* **Aim of the task**
Give back each line of the listing below that contains the string "already".

* **Dataset entries**
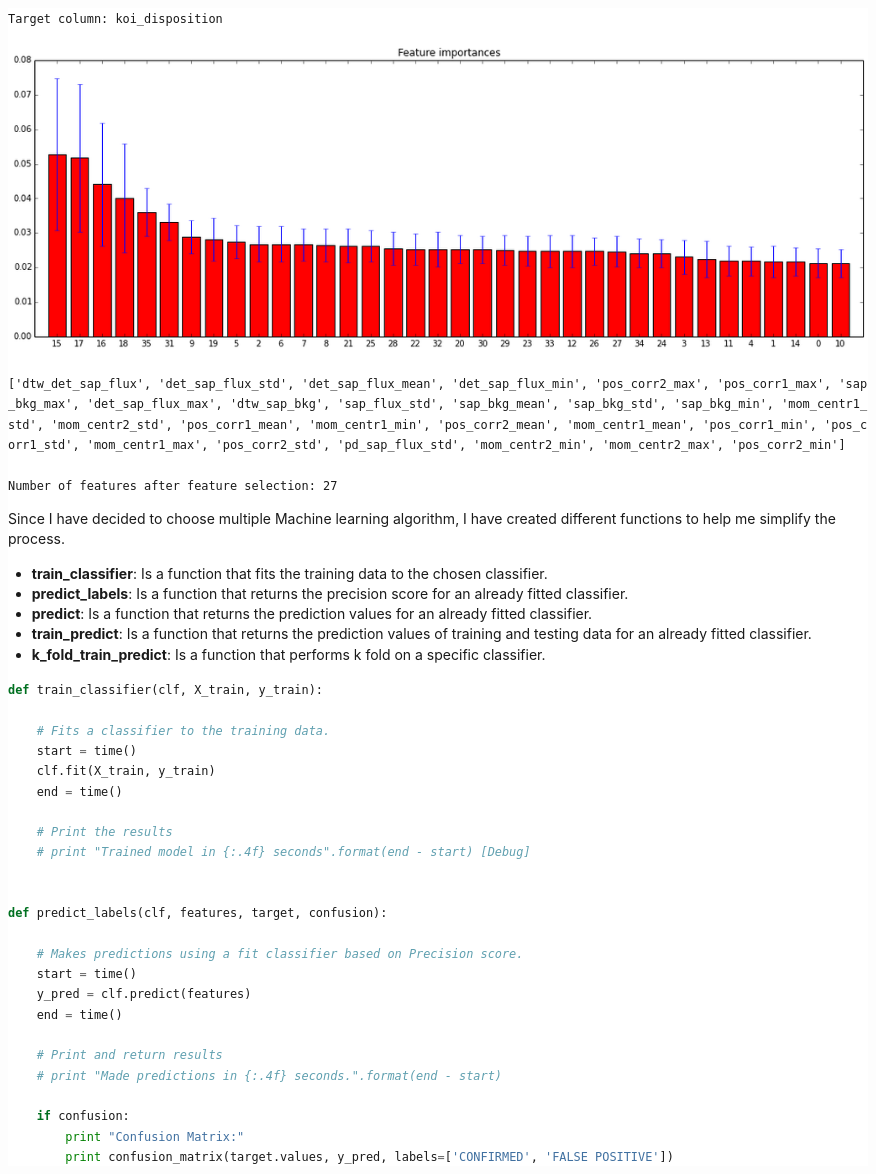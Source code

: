     Target column: koi_disposition



![png](images/output_29_1.png)


    ['dtw_det_sap_flux', 'det_sap_flux_std', 'det_sap_flux_mean', 'det_sap_flux_min', 'pos_corr2_max', 'pos_corr1_max', 'sap_bkg_max', 'det_sap_flux_max', 'dtw_sap_bkg', 'sap_flux_std', 'sap_bkg_mean', 'sap_bkg_std', 'sap_bkg_min', 'mom_centr1_std', 'mom_centr2_std', 'pos_corr1_mean', 'mom_centr1_min', 'pos_corr2_mean', 'mom_centr1_mean', 'pos_corr1_min', 'pos_corr1_std', 'mom_centr1_max', 'pos_corr2_std', 'pd_sap_flux_std', 'mom_centr2_min', 'mom_centr2_max', 'pos_corr2_min']
    
    Number of features after feature selection: 27


Since I have decided to choose multiple Machine learning algorithm, I have created different functions to help me simplify the process.
- **train_classifier**: Is a function that fits the training data to the chosen classifier.
- **predict_labels**: Is a function that returns the precision score for an already fitted classifier.
- **predict**: Is a function that returns the prediction values for an already fitted classifier.
- **train_predict**: Is a function that returns the prediction values of training and testing data for an already fitted classifier.
- **k_fold_train_predict**: Is a function that performs k fold on a specific classifier.


```python
def train_classifier(clf, X_train, y_train):

    # Fits a classifier to the training data.
    start = time()
    clf.fit(X_train, y_train)
    end = time()

    # Print the results
    # print "Trained model in {:.4f} seconds".format(end - start) [Debug]


def predict_labels(clf, features, target, confusion):

    # Makes predictions using a fit classifier based on Precision score.
    start = time()
    y_pred = clf.predict(features)
    end = time()
    
    # Print and return results
    # print "Made predictions in {:.4f} seconds.".format(end - start)
    
    if confusion:
        print "Confusion Matrix:"
        print confusion_matrix(target.values, y_pred, labels=['CONFIRMED', 'FALSE POSITIVE'])
```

* **Written answer**
- **predict_labels**: Is a function that returns the precision score for an already fitted classifier.
- **predict**: Is a function that returns the prediction values for an already fitted classifier.
- **train_predict**: Is a function that returns the prediction values of training and testing data for an already fitted classifier.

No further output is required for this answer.